Mexico, U.S., and Canada Collaborate to Bring Football Spectacle to 16 Dynamic Cities
Mexico City’s legendary Azteca Stadium, forever etched in football folklore for Diego Maradona’s “Hand of God” goal in 1986, has been chosen as the prestigious venue for the opening match of the 2026 World Cup. This monumental tournament, the first-ever World Cup in a 48-team format, is set to kick off on June 11, with Mexico, the United States, and Canada proudly standing as the three host nations responsible for orchestrating the grand spectacle.

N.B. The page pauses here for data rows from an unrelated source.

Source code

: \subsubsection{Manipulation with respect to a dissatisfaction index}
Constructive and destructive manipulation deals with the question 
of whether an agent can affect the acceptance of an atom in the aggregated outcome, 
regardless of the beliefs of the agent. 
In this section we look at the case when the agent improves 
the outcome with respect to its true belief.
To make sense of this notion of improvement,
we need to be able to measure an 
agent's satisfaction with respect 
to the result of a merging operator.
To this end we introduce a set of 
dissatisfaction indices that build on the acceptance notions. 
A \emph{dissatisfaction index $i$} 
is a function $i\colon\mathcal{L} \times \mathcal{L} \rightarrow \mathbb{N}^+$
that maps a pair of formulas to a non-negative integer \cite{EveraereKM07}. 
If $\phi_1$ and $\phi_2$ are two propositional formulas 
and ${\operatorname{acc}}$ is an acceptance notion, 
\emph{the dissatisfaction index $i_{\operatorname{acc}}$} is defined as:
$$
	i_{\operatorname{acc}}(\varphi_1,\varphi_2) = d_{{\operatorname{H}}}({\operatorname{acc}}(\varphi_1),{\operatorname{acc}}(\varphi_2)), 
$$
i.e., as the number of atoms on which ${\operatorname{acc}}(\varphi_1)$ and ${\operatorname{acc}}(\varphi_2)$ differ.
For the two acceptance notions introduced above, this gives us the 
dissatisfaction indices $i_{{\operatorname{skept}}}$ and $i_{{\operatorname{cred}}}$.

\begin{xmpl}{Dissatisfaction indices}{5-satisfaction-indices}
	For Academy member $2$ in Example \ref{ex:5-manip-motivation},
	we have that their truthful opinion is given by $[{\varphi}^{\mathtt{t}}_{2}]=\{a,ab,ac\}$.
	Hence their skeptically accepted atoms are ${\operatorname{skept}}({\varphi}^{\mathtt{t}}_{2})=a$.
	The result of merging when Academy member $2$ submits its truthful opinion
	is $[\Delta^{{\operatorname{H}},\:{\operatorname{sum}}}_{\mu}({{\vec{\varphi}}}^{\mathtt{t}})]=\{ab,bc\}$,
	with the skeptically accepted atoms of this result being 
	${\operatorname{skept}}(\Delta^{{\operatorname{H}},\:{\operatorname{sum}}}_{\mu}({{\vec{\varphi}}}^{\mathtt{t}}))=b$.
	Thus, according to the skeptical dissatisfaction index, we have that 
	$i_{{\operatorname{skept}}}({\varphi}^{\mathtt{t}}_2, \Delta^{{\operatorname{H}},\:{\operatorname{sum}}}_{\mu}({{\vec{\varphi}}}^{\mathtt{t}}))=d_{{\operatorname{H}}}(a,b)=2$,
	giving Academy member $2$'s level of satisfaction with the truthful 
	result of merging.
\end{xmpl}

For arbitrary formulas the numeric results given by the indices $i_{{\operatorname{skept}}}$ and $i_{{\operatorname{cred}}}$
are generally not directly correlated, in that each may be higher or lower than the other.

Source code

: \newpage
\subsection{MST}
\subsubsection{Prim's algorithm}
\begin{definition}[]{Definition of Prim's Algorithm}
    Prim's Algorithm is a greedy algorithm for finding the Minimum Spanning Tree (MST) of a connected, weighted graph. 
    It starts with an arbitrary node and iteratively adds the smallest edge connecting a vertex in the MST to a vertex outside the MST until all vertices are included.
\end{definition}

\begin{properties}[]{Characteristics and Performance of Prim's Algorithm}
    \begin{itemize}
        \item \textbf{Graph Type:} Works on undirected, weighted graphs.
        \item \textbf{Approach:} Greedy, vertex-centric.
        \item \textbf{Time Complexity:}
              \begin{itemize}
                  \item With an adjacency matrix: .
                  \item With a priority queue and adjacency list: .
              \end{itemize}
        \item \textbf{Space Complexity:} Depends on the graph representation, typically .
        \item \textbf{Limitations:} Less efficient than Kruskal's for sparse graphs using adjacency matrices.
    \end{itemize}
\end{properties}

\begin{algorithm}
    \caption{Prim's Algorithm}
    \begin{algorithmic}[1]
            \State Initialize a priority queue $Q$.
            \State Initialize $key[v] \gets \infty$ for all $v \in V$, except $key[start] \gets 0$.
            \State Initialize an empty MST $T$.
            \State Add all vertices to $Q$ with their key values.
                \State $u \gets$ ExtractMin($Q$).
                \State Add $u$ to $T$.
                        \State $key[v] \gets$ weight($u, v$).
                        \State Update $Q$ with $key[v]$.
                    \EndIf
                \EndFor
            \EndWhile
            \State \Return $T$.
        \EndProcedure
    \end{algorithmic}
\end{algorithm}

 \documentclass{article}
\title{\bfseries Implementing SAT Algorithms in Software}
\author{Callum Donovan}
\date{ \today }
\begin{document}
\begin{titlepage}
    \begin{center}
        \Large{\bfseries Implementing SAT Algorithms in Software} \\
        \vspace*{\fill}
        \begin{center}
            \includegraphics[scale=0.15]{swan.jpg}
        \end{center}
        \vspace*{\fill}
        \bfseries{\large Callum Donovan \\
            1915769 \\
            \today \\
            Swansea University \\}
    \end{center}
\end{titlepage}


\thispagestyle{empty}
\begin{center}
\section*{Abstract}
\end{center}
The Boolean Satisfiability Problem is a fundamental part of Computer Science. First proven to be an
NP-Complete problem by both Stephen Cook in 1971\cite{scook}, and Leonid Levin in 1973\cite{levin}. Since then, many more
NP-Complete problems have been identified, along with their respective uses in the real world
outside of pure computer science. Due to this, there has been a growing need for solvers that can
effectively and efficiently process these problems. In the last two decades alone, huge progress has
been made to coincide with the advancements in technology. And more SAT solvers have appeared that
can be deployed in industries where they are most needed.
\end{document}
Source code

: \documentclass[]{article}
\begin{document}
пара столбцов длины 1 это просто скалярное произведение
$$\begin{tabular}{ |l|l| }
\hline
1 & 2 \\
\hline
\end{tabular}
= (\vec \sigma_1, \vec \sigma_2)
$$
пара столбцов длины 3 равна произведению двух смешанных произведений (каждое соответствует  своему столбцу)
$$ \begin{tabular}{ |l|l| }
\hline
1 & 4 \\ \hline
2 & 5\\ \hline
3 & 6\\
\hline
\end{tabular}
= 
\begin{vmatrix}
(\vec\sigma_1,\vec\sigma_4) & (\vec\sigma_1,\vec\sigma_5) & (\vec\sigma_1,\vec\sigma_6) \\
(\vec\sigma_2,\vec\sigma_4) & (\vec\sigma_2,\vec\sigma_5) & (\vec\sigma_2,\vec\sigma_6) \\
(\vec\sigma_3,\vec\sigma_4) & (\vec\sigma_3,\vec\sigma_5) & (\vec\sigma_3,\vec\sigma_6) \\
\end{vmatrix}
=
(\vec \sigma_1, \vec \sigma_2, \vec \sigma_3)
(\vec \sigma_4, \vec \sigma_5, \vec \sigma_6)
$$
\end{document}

In a livestream announcement on Sunday, FIFA President Gianni Infantino, joined by notable figures including comedian Kevin Hart, rapper Drake, and socialite Kim Kardashian, unveiled the schedule for the 2026 World Cup. The final showdown will take place at New Jersey’s iconic MetLife Stadium on July 19, with its impressive capacity of 82,500 spectators and a rich history as one of the host stadiums during the memorable 1994 World Cup.
The expansion of the 2026 World Cup means an additional 24 matches, bringing the total to 104 games spread across 16 carefully selected venues. The tournament will feature 12 groups, each comprising four teams, with the top two and eight best third-placed teams advancing.
After the group stage, the competition transitions into a thrilling straight knock-out format, adding an extra layer of challenge and endurance to the journey towards the World Cup title. The knockout stage begins with the round of 32 on June 28, followed by the round of 16 on July 4. The quarterfinals will take place in Los Angeles, Miami, Kansas City, and Boston starting on July 8.
The quest for a place in the coveted semifinals will unfold in Dallas and Atlanta on July 14 and 15 respectively. As the climax approaches, the third-place playoff will be held in Miami on July 18.
Sixteen cities, including Monterrey and Guadalajara in Mexico, Vancouver in Canada, and Philadelphia, Houston, Seattle, and San Francisco in the U.S., have been selected to host matches, each bringing its unique energy to the tournament. Despite the potential for significant travel between matches due to the expanded format, FIFA assures that the schedule was carefully designed to ensure fairness and balance, considering rest and recovery for the participating teams.
FIFA emphasizes that teams will have a minimum of three days of rest for 103 out of the record 104 matches in the tournament, allowing players to recuperate and prepare adequately for each game while minimizing the impact of travel on their physical and mental readiness. “The tournament’s innovative match schedule will serve to minimize travel for teams and fans alike, while the number of rest days between fixtures will be maximized,” read a FIFA statement.